Он осторожно отвечает:

— Я могу узнать эти чувства, да. Такое происходило со многими людьми вашего поколения и позже.

— Верно! И я помню, что ты однажды сказал мне о Фрейде. Ты сказал, что он говорил: ни один человек не может считать себя подлинно взрослым, пока жив его отец.

— Ну, в сущности…

Я прерываю его.

— А я отвечал тебе, что это вздор, потому что мой отец был настолько благоразумен, что умер, когда я был еще маленьким ребенком.

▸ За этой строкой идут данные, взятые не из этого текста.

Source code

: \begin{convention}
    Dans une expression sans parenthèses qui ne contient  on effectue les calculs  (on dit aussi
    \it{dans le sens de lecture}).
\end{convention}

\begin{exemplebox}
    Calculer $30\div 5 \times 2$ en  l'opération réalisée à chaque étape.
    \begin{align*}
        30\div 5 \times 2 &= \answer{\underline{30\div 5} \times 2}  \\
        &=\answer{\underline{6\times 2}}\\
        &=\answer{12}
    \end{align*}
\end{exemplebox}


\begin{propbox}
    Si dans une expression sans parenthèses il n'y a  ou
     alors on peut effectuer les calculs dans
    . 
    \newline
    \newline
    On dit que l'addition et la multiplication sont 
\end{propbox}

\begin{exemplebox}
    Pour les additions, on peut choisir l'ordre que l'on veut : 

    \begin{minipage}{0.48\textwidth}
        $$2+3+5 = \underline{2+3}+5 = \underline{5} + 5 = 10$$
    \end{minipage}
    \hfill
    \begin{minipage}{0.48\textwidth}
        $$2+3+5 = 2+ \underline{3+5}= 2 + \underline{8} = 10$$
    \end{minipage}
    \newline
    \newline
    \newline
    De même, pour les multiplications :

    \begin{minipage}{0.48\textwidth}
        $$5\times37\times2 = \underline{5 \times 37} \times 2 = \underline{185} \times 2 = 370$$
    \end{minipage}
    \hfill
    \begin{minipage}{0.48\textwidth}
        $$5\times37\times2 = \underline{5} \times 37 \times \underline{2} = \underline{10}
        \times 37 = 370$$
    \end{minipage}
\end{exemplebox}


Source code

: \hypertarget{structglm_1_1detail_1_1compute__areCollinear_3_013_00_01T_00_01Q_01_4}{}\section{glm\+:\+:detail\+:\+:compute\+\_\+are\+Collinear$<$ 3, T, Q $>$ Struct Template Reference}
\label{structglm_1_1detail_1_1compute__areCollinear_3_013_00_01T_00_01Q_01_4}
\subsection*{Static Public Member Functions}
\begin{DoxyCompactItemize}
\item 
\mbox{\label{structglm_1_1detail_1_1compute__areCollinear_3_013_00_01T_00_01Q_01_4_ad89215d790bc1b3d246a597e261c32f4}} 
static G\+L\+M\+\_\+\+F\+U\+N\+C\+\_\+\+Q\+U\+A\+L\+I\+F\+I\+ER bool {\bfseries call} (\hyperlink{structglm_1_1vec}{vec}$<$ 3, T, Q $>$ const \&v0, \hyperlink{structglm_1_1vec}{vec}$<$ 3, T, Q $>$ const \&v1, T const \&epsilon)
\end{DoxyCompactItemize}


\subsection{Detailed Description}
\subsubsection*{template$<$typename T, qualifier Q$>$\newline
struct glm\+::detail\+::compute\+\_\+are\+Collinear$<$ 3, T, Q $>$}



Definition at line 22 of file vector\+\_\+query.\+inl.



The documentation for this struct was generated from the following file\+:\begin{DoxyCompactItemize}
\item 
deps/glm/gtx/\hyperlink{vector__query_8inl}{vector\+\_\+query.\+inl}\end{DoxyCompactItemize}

— О, Робин. — Он вздыхает.

— Нет, слушай меня. А какова самая главная фигура отца? Как мы можем вырасти, если Наш Отец, Который В Центре, все еще там, и мы не можем даже добраться до него, не говоря уже о том, чтобы ударить старого ублюдка?

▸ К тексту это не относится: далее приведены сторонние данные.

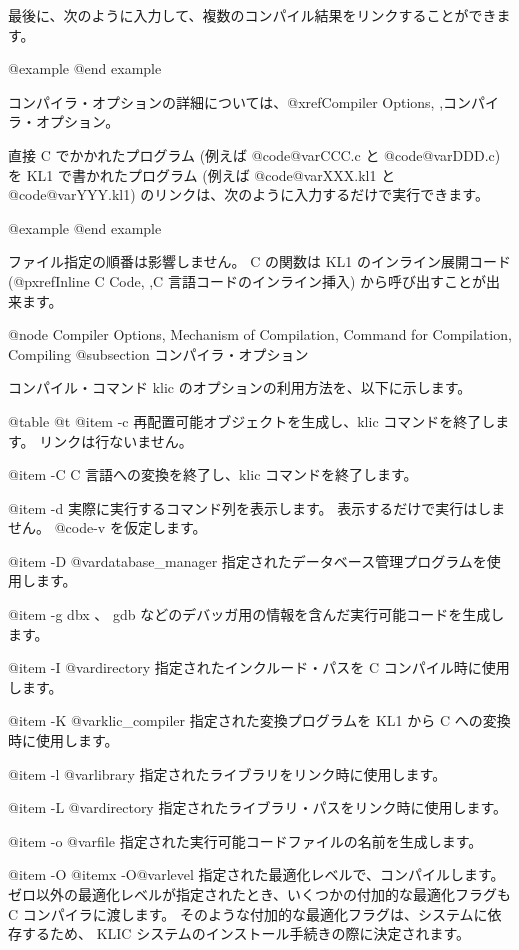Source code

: {{{{最後に、次のように入力して、複数のコンパイル結果をリンクすることができます。

@example
@end example

コンパイラ・オプションの詳細については、@xref{Compiler Options, ,コンパイラ・オプション}。

直接 C でかかれたプログラム
(例えば @code{@var{CCC}.c} と @code{@var{DDD}.c})を
 KL1 で書かれたプログラム
(例えば @code{@var{XXX}.kl1} と @code{@var{YYY}.kl1})
のリンクは、次のように入力するだけで実行できます。

@example
@end example

ファイル指定の順番は影響しません。
 C の関数は KL1 のインライン展開コード
(@pxref{Inline C Code, ,C 言語コードのインライン挿入})
から呼び出すことが出来ます。

@node Compiler Options, Mechanism of Compilation, Command for Compilation, Compiling
@subsection コンパイラ・オプション

コンパイル・コマンド klic のオプションの利用方法を、以下に示します。

@table @t
@item -c
再配置可能オブジェクトを生成し、klic コマンドを終了します。
リンクは行ないません。

@item -C
 C 言語への変換を終了し、klic コマンドを終了します。

@item -d
実際に実行するコマンド列を表示します。
表示するだけで実行はしません。 @code{-v} を仮定します。

@item -D @var{database_manager}
指定されたデータベース管理プログラムを使用します。

@item -g
 dbx 、 gdb などのデバッガ用の情報を含んだ実行可能コードを生成します。

@item -I @var{directory}
指定されたインクルード・パスを C コンパイル時に使用します。

@item -K @var{klic_compiler}
指定された変換プログラムを KL1 から C への変換時に使用します。

@item -l @var{library}
指定されたライブラリをリンク時に使用します。

@item -L @var{directory}
指定されたライブラリ・パスをリンク時に使用します。

@item -o @var{file}
指定された実行可能コードファイルの名前を生成します。

@item -O
@itemx -O@var{level}
指定された最適化レベルで、コンパイルします。
ゼロ以外の最適化レベルが指定されたとき、いくつかの付加的な最適化フラグも C コンパイラに渡します。
そのような付加的な最適化フラグは、システムに依存するため、 KLIC システムのインストール手続きの際に決定されます。

}}}}
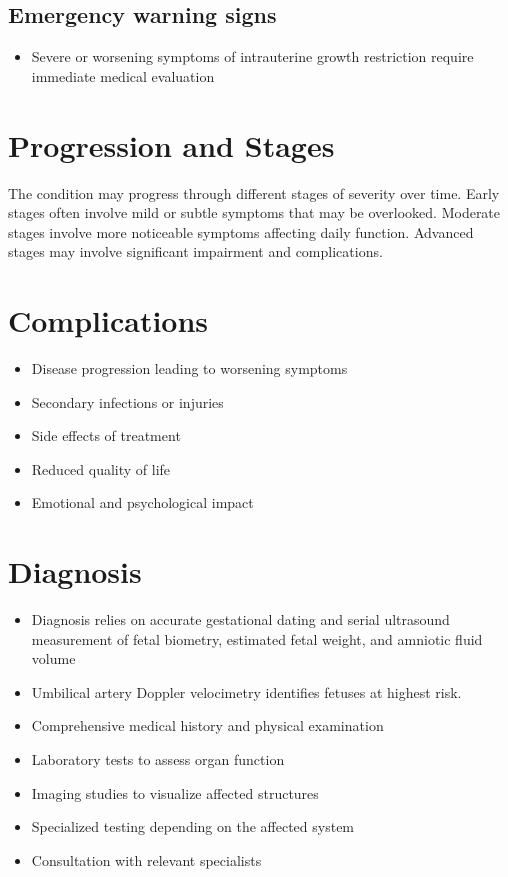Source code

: \subsection{Emergency warning signs}
\begin{itemize}[noitemsep]
  \item Severe or worsening symptoms of intrauterine growth restriction require immediate medical evaluation
\end{itemize}
\section{Progression and Stages}
The condition may progress through different stages of severity over time. Early stages often involve mild or subtle symptoms that may be overlooked. Moderate stages involve more noticeable symptoms affecting daily function. Advanced stages may involve significant impairment and complications.
\section{Complications}
\begin{itemize}[noitemsep]
  \item Disease progression leading to worsening symptoms
  \item Secondary infections or injuries
  \item Side effects of treatment
  \item Reduced quality of life
  \item Emotional and psychological impact
\end{itemize}
\section{Diagnosis}
\begin{itemize}[noitemsep]
  \item Diagnosis relies on accurate gestational dating and serial ultrasound measurement of fetal biometry, estimated fetal weight, and amniotic fluid volume
  \item Umbilical artery Doppler velocimetry identifies fetuses at highest risk.
  \item Comprehensive medical history and physical examination
  \item Laboratory tests to assess organ function
  \item Imaging studies to visualize affected structures
  \item Specialized testing depending on the affected system
  \item Consultation with relevant specialists
\end{itemize}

Он печально качает головой.

— Отцовские символы. Цитата из Фрейда.

— Нет, я серьезно. Неужели ты не понимаешь?

Он серьезно говорит:

— Да, Робин. Я понимаю, что вы имеете в виду хичи. Это правда. Я согласен, что это проблема для человеческой расы, и, к несчастью, доктор Фрейд о такой ситуации никогда не думал. Но мы сейчас говорим не о человечестве, а о вас. Вы меня вызвали не ради абстрактной дискуссии. Вы вызвали меня, потому что несчастны, и сами сказали, что виноват неизбежный процесс старения. Поэтому давайте сосредоточимся на том, что мы можем. Пожалуйста, не теоретизируйте, просто скажите, что вы чувствуете.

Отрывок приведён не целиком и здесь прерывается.